One big complaint when it opened was the limited selection of non-Chinese songs, but it added 8,000 Korean songs in May and in July asked its customers to suggest the Japanese songs that would be included in its library.

Friday, August 30, 2013

Wong Kar Wai's The Grandmaster (一代宗師) at the Waterfront from August 30.



Wong Kar Wai's latest film The Grandmaster (一代宗師) opens nationwide throughout the US tomorrow, August 30, and will play locally at the AMC Loews in the Waterfront (map). Starring Tony Leung and Zhang Ziyi, the New York Times wrote last week it's
a hypnotically beautiful dream from the Hong Kong filmmaker Wong Kar-wai, opens with curls of smoke, eddies of water and men soaring and flying across the frame as effortlessly as silk ribbons. The men are warriors, street fighters with furious fists and winged feet, who have massed together on a dark, rainy night to take on Ip Man (Tony Leung), a still figure in a long coat and an elegant white hat. Even amid the violent whirlpools of rain and bodies, that hat never leaves his head. It’s as unyielding as its owner.
Tony Normon writes today in the Pittsburgh Post-Gazette that Zhang Ziyi's performance was "so luminous that I considered myself lucky to be alive to enjoy [it]."

Showtimes for Friday are ‎1:30,‎ ‎4:45,‎ ‎7:45‎, and ‎10:45pm‎. An earlier version of this post said the nearest The Grandmaster would come to Pittsburgh was Cleveland Heights, because as of Thursday afternoon the Waterfront's theater information was not updated and instead linked to an Indian movie called "Grand Master".

Thursday, August 29, 2013

Blurriecon, an "anime, gaming, new media, and Japanese culture con" in Erie, September 20 - 22.

The Erie Anime Experience shares information about Blurriecon,
an anime, gaming, new media, and Japanese culture con taking place in Erie, Pennsylvania on September 20, 21, and 22, 2013. The location is the Reed Student Union of Behrend College, 4701 College Drive, Erie, Pennsylvania, 16563. Events include live music by the Waddledees, video gaming of all eras, an anime dance party, cosplay masquerade, geekpop karaoke, drawing, crafting, fan-run panels and more!
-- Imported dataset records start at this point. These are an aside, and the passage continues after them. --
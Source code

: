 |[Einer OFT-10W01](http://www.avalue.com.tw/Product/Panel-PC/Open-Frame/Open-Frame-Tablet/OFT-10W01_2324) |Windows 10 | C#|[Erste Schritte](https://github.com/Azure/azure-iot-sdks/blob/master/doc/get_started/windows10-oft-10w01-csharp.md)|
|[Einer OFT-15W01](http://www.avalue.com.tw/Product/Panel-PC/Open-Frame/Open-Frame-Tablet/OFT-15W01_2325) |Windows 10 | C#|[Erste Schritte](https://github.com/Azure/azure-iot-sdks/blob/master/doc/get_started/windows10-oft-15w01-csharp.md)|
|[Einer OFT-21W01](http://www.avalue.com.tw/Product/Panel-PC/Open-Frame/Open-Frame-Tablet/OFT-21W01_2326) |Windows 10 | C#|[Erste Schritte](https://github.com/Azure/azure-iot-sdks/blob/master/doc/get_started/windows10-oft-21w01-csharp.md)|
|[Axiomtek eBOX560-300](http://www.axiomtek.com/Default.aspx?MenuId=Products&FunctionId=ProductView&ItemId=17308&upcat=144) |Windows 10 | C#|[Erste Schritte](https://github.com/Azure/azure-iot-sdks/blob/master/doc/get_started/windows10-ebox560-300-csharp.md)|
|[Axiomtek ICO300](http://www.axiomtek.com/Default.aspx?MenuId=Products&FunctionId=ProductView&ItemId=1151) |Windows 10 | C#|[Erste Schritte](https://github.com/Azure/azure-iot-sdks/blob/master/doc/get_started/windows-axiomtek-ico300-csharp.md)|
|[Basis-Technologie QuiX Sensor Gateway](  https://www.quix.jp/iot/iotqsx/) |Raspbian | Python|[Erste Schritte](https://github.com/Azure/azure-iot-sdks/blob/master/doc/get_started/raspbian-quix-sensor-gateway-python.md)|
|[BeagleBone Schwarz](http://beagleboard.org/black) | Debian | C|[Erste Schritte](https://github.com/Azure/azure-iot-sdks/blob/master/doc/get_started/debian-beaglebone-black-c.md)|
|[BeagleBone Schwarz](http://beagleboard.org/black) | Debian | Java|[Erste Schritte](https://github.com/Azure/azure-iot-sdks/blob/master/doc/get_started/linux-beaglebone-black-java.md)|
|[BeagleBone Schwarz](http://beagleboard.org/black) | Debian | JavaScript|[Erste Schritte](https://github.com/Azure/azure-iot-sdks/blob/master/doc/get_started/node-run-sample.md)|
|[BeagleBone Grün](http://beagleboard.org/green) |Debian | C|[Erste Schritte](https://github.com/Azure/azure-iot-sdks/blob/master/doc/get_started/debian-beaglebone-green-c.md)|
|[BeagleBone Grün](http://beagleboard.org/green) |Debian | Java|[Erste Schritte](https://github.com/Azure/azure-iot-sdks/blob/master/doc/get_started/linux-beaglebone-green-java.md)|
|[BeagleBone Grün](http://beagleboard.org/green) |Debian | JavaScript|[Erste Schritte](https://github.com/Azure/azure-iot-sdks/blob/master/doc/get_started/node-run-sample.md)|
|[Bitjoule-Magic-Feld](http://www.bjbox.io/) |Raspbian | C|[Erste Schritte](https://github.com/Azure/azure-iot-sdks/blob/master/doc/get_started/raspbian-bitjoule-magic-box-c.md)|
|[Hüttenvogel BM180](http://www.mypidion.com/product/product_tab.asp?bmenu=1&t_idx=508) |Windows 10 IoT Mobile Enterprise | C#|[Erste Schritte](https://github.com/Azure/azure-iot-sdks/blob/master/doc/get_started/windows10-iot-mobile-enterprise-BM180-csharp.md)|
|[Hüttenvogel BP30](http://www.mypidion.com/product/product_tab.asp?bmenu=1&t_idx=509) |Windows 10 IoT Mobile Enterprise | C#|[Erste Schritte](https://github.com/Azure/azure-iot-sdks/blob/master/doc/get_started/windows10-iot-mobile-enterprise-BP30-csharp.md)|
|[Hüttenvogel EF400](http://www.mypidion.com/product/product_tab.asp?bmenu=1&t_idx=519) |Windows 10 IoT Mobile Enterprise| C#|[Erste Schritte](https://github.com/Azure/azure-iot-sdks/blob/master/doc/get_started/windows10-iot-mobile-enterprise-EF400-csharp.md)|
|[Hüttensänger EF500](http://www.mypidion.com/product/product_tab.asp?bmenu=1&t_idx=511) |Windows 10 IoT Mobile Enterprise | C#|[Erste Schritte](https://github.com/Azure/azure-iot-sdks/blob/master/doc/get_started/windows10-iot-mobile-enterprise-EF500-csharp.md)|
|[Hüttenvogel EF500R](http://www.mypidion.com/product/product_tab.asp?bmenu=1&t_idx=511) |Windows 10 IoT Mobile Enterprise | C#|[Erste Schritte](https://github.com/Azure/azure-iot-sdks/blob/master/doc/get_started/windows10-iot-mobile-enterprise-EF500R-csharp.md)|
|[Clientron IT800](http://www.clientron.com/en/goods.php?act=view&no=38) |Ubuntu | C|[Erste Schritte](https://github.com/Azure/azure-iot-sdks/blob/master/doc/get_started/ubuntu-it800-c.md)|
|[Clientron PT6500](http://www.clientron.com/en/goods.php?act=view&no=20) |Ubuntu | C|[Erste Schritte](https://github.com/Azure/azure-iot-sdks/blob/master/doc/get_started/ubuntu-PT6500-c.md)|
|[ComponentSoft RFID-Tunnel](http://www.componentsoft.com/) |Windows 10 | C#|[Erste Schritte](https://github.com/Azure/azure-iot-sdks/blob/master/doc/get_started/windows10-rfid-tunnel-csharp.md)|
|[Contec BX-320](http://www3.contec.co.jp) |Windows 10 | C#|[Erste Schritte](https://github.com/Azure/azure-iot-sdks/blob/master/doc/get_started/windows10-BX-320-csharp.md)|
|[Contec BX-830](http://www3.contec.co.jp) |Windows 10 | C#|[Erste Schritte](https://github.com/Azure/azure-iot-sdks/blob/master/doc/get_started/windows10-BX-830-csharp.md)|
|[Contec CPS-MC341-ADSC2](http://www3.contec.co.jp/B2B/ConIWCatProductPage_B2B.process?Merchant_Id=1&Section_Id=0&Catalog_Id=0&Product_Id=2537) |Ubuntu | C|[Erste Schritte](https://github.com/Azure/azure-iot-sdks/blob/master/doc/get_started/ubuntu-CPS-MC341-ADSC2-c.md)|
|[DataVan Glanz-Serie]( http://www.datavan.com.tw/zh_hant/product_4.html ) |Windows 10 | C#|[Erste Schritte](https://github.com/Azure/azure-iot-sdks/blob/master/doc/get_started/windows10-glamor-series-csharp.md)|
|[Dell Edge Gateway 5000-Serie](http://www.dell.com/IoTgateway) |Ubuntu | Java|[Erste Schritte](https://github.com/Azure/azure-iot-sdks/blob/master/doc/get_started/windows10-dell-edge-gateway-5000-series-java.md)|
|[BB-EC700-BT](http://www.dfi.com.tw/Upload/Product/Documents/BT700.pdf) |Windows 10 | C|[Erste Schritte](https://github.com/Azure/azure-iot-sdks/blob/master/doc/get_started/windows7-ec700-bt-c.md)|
Our focus is on creativity and participation. Passes are available at the door...$10 per day ($5 with Behrend student ID), $20 all weekend ($10 with Behrend ID).

Wednesday, August 28, 2013

Monday, August 26, 2013

Jero's Pittsburgh hat.

Jero Pittsburgh hat

Found while looking for something else, here's a hat sold in Japan a few years ago and modeled by Jero, the Pittsburgh native and 2003 Pitt graduate who has found fame as an enka singer. A limited selection of sizes is available from Cap Collector for a day's pay.

412 hat

Friday, August 23, 2013

Pitt had as many Japanese as New Yorkers in 1896.

The University of Pittsburgh kindly scanned millions of pages worth of old documents and made the available online at Documenting Pitt. Flipping through them is a great way to spend a few months some time and learn a little about the international students at Pitt in the 19th and early-20th centuries.

The earliest record available of a Japanese student at what was then Western University of Pennsylvania is of two Japanese engineering students in 1893, Wahei Matsura and Saki Murayama. (The same year the school graduated its first African-American student, William Hunter Dammond.) There isn't a list of students by state and country of origin until the 1896 Catalogue of the Western University of Pennsylvania, which shows that one out of the 583 enrolled students was from Japan (the same as from Kentucky, New York, Germany, and Italy):



In 1916 an alumni directory was published, which lists alumni in alphabetical order and sorts them by country in another list. It includes 10 graduates from China, three from Japan, and one from Korea. Or, rather, one in Korea, as it's F.S. [Frederick Scheibler] Miller, a notable missionary and teacher there in the early-20th century.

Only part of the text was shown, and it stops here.